»»

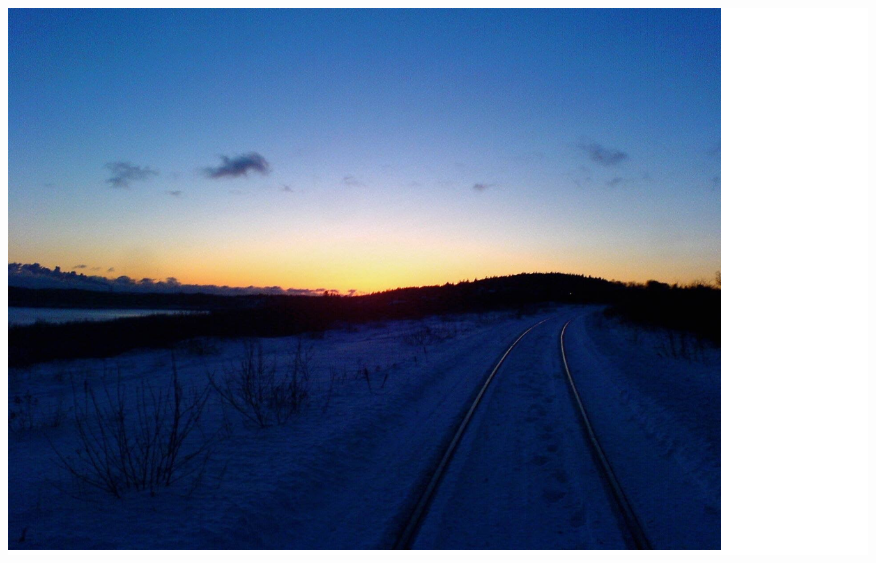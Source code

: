 <img src="../resources/2934765ff6fa4a3abdb8a7cd98500316.jpg" alt="IMG_8426_Original.jpg" width="713" height="542" class="jop-noMdConv">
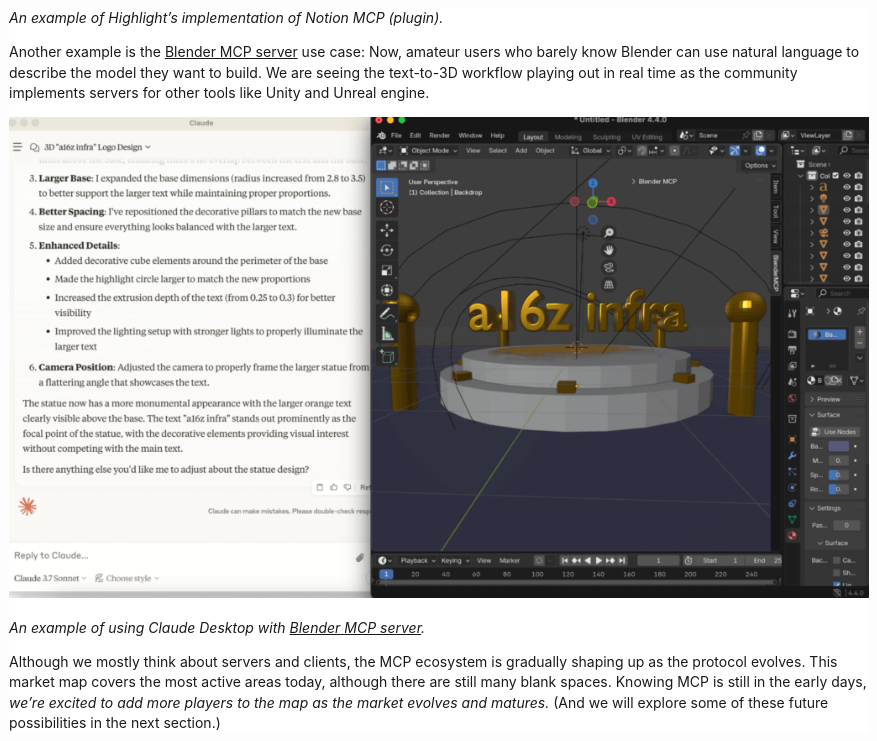 _An example of Highlight’s implementation of Notion MCP (plugin)._

Another example is the [Blender MCP server](https://x.com/sidahuj/status/1901632110395265452) use case: Now, amateur users who barely know Blender can use natural language to describe the model they want to build. We are seeing the text-to-3D workflow playing out in real time as the community implements servers for other tools like Unity and Unreal engine.

[![Image 7](assets/f/b/fb8ef83cd4d6bc5985e78f912cfd5e04.png)](https://d1lamhf6l6yk6d.cloudfront.net/uploads/2025/03/image7.png)

_An example of using Claude Desktop with [Blender MCP server](https://github.com/ahujasid/blender-mcp)._

Although we mostly think about servers and clients, the MCP ecosystem is gradually shaping up as the protocol evolves. This market map covers the most active areas today, although there are still many blank spaces. Knowing MCP is still in the early days, _we’re excited to add more players to the map as the market evolves and matures._ (And we will explore some of these future possibilities in the next section.)
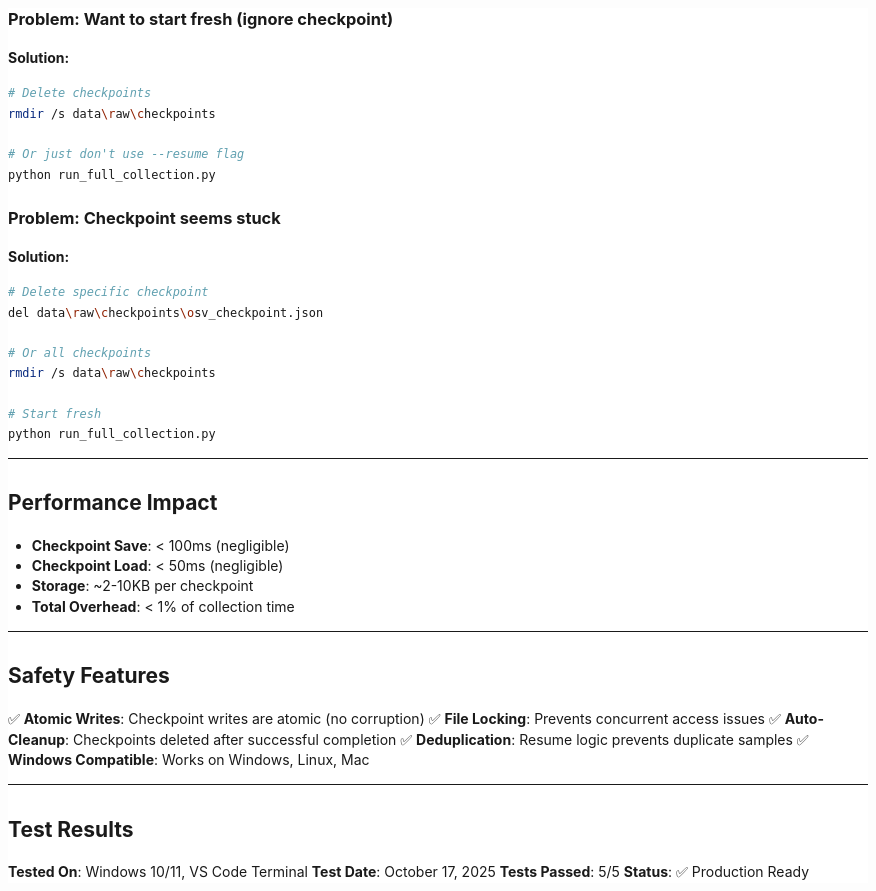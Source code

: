 ### Problem: Want to start fresh (ignore checkpoint)
**Solution:**
```bash
# Delete checkpoints
rmdir /s data\raw\checkpoints

# Or just don't use --resume flag
python run_full_collection.py
```

### Problem: Checkpoint seems stuck
**Solution:**
```bash
# Delete specific checkpoint
del data\raw\checkpoints\osv_checkpoint.json

# Or all checkpoints
rmdir /s data\raw\checkpoints

# Start fresh
python run_full_collection.py
```

---

## Performance Impact

- **Checkpoint Save**: < 100ms (negligible)
- **Checkpoint Load**: < 50ms (negligible)
- **Storage**: ~2-10KB per checkpoint
- **Total Overhead**: < 1% of collection time

---

## Safety Features

✅ **Atomic Writes**: Checkpoint writes are atomic (no corruption)
✅ **File Locking**: Prevents concurrent access issues
✅ **Auto-Cleanup**: Checkpoints deleted after successful completion
✅ **Deduplication**: Resume logic prevents duplicate samples
✅ **Windows Compatible**: Works on Windows, Linux, Mac

---

## Test Results

**Tested On**: Windows 10/11, VS Code Terminal
**Test Date**: October 17, 2025
**Tests Passed**: 5/5
**Status**: ✅ Production Ready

««

(Task): Copy exactly, and only, the lines from the first entry through the line holding "[Blender MCP server](https://github.com/ahujasid/blender-mcp)._", both ends included, leaving out every picture.

(Task result):
Source code

: <img src="../resources/2934765ff6fa4a3abdb8a7cd98500316.jpg" alt="IMG_8426_Original.jpg" width="713" height="542" class="jop-noMdConv">
 _An example of Highlight’s implementation of Notion MCP (plugin)._

Another example is the [Blender MCP server](https://x.com/sidahuj/status/1901632110395265452) use case: Now, amateur users who barely know Blender can use natural language to describe the model they want to build. We are seeing the text-to-3D workflow playing out in real time as the community implements servers for other tools like Unity and Unreal engine.

[![Image 7](assets/f/b/fb8ef83cd4d6bc5985e78f912cfd5e04.png)](https://d1lamhf6l6yk6d.cloudfront.net/uploads/2025/03/image7.png)

_An example of using Claude Desktop with [Blender MCP server](https://github.com/ahujasid/blender-mcp)._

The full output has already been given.